Source texts of formatted documents
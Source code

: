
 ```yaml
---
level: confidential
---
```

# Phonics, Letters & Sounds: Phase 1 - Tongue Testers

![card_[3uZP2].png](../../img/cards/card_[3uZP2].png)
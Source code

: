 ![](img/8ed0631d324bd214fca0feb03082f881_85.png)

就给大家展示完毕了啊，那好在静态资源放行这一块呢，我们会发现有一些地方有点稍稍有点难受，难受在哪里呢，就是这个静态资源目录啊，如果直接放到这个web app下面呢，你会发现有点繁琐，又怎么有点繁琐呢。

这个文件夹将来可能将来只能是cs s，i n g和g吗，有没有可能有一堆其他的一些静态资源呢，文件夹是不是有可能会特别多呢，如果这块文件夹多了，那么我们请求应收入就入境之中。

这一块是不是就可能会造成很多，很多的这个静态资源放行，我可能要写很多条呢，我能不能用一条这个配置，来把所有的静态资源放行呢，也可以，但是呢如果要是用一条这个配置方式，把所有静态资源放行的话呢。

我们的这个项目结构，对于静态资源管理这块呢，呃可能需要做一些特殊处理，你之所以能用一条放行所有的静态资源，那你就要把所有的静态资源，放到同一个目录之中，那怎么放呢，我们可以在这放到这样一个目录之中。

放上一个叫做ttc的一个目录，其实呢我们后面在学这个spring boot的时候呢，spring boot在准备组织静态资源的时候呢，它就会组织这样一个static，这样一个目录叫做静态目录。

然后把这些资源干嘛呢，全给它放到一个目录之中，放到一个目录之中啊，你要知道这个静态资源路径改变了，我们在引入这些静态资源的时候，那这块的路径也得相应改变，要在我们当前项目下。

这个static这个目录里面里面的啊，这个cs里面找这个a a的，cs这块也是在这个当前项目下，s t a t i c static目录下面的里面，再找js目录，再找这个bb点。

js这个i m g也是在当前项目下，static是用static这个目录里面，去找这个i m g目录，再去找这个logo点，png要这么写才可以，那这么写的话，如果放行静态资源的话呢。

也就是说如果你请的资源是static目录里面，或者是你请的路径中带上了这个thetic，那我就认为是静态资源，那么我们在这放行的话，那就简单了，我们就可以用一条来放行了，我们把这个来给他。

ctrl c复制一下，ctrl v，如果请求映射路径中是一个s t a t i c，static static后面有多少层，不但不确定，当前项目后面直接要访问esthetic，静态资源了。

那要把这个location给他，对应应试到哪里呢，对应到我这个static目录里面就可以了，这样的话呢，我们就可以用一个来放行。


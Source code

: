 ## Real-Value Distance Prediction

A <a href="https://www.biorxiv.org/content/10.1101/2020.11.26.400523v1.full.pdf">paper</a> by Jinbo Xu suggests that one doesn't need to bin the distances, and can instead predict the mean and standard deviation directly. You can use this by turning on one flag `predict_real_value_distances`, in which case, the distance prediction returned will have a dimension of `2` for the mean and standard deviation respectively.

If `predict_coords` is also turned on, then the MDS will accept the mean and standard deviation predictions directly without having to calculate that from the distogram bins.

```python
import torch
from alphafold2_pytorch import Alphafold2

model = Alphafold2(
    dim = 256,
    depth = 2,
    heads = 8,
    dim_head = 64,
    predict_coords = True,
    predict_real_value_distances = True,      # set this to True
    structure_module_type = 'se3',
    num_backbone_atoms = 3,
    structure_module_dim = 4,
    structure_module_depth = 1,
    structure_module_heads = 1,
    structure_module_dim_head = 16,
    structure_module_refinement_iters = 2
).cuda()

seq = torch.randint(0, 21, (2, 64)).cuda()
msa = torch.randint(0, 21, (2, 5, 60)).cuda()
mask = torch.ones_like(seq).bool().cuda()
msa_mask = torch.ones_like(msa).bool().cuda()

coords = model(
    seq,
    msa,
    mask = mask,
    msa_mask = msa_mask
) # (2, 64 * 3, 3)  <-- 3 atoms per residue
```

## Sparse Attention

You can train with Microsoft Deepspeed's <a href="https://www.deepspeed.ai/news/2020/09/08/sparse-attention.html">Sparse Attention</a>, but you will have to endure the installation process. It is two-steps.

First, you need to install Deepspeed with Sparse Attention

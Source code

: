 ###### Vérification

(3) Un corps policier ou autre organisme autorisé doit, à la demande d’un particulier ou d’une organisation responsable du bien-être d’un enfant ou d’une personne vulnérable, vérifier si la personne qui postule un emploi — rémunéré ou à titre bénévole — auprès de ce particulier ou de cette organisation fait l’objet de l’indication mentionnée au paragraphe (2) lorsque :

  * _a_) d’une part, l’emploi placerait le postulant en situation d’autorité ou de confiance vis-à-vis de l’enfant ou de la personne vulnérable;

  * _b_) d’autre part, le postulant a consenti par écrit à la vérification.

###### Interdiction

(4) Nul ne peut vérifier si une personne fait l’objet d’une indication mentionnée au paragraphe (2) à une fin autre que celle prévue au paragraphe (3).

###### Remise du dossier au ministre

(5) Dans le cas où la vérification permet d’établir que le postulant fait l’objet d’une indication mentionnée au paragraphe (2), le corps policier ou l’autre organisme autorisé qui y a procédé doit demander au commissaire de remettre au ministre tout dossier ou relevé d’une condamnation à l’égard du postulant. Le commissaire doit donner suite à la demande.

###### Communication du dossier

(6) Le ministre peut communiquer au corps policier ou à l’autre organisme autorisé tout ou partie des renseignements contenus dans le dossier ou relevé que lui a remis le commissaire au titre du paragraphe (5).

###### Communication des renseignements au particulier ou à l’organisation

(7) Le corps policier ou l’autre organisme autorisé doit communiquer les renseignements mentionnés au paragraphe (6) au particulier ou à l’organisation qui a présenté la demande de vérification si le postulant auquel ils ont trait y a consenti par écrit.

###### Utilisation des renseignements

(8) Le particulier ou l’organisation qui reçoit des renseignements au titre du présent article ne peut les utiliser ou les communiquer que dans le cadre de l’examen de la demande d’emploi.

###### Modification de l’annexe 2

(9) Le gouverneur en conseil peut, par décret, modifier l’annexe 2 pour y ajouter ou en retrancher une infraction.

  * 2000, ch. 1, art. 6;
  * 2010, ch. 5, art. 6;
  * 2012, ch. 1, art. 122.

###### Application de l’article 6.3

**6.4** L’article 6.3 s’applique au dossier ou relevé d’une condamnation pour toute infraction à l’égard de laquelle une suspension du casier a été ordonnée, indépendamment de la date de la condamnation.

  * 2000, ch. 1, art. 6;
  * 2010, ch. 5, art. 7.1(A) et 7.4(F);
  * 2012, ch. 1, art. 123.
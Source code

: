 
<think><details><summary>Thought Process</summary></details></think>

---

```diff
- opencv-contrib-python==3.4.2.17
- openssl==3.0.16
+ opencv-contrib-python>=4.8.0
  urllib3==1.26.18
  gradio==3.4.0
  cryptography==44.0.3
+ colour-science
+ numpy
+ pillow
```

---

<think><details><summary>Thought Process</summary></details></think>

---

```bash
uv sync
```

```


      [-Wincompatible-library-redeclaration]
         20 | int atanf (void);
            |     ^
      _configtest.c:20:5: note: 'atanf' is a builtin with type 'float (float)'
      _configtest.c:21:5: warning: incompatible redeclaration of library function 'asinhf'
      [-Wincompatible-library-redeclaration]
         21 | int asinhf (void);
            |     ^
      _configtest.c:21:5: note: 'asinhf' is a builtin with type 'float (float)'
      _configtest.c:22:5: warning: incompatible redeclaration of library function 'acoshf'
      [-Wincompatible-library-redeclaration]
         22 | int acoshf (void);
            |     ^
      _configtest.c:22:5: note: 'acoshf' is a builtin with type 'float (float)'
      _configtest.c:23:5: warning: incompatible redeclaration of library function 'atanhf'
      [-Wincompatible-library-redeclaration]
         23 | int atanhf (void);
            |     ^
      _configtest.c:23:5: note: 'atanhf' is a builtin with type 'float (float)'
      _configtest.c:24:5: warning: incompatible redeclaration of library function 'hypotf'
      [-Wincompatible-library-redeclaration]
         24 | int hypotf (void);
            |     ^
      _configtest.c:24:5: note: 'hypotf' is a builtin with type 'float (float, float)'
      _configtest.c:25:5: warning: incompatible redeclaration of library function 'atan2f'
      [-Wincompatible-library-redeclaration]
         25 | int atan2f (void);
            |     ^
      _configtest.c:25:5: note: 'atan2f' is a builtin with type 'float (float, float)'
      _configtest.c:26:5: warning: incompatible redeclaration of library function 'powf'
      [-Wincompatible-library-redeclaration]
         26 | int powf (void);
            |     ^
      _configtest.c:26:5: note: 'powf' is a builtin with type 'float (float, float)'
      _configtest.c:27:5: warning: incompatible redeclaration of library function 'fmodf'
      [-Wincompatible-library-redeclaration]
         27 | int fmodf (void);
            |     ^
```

> _What to produce_
Reproduce the records above exactly, from the first line through the line containing "就给大家展示完毕了啊，那好在", and output nothing else.

> _Answer to this problem_
Source code

:
 ```yaml
---
level: confidential
---
```

# Phonics, Letters & Sounds: Phase 1 - Tongue Testers

![card_[3uZP2].png](../../img/cards/card_[3uZP2].png)
Source code

: ![](img/8ed0631d324bd214fca0feb03082f881_85.png)

就给大家展示完毕了啊，那好在静态资源放行这一块呢，我们会发现有一些地方有点稍稍有点难受，难受在哪里呢，就是这个静态资源目录啊，如果直接放到这个web app下面呢，你会发现有点繁琐，又怎么有点繁琐呢。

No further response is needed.